══ Given records ══

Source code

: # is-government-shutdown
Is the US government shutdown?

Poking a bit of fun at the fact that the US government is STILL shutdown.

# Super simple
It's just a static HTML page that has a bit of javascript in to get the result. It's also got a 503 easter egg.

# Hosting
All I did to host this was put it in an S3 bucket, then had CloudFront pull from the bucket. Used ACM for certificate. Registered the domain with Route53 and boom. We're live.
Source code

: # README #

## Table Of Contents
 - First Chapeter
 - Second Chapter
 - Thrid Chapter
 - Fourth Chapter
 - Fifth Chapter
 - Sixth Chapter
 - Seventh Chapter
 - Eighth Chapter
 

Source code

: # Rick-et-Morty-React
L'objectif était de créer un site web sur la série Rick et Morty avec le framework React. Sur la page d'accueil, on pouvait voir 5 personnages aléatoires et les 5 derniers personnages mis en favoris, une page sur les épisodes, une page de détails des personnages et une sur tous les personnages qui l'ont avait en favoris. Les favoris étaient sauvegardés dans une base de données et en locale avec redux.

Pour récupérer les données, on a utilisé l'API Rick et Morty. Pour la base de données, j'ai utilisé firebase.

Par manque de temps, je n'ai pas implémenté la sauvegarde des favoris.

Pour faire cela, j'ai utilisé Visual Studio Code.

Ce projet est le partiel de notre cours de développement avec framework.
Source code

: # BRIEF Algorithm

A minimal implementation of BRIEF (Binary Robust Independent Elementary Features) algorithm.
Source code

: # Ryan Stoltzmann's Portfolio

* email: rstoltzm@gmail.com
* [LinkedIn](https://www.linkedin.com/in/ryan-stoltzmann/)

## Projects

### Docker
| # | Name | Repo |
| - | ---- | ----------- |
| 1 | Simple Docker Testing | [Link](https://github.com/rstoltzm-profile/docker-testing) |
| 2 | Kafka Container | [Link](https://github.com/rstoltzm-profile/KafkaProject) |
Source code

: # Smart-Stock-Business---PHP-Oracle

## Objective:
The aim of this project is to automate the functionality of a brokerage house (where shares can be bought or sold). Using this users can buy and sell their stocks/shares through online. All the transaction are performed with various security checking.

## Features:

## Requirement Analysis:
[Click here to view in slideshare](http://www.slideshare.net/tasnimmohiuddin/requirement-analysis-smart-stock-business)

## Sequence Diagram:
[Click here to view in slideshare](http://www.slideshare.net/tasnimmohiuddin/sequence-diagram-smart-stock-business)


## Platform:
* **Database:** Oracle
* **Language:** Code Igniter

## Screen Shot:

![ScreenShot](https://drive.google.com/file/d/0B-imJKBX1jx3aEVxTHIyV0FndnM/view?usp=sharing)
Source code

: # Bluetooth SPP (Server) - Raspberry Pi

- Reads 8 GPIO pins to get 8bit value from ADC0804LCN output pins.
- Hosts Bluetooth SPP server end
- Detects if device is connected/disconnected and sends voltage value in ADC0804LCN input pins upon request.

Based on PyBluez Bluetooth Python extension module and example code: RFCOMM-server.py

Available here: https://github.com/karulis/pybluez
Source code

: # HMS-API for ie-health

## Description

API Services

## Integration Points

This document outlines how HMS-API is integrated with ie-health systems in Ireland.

═══

**Exercise instructions**.
Look back at the entries above and repeat, unchanged, every line from the line holding "Simple Docker Testing" through the line holding "- Detects if".

**Exercise output**.
| 1 | Simple Docker Testing | [Link](https://github.com/rstoltzm-profile/docker-testing) |
| 2 | Kafka Container | [Link](https://github.com/rstoltzm-profile/KafkaProject) |
Source code

: # Smart-Stock-Business---PHP-Oracle

## Objective:
The aim of this project is to automate the functionality of a brokerage house (where shares can be bought or sold). Using this users can buy and sell their stocks/shares through online. All the transaction are performed with various security checking.

## Features:

## Requirement Analysis:
[Click here to view in slideshare](http://www.slideshare.net/tasnimmohiuddin/requirement-analysis-smart-stock-business)

## Sequence Diagram:
[Click here to view in slideshare](http://www.slideshare.net/tasnimmohiuddin/sequence-diagram-smart-stock-business)


## Platform:
* **Database:** Oracle
* **Language:** Code Igniter

## Screen Shot:

![ScreenShot](https://drive.google.com/file/d/0B-imJKBX1jx3aEVxTHIyV0FndnM/view?usp=sharing)
Source code

: # Bluetooth SPP (Server) - Raspberry Pi

- Reads 8 GPIO pins to get 8bit value from ADC0804LCN output pins.
- Hosts Bluetooth SPP server end
- Detects if device is connected/disconnected and sends voltage value in ADC0804LCN input pins upon request.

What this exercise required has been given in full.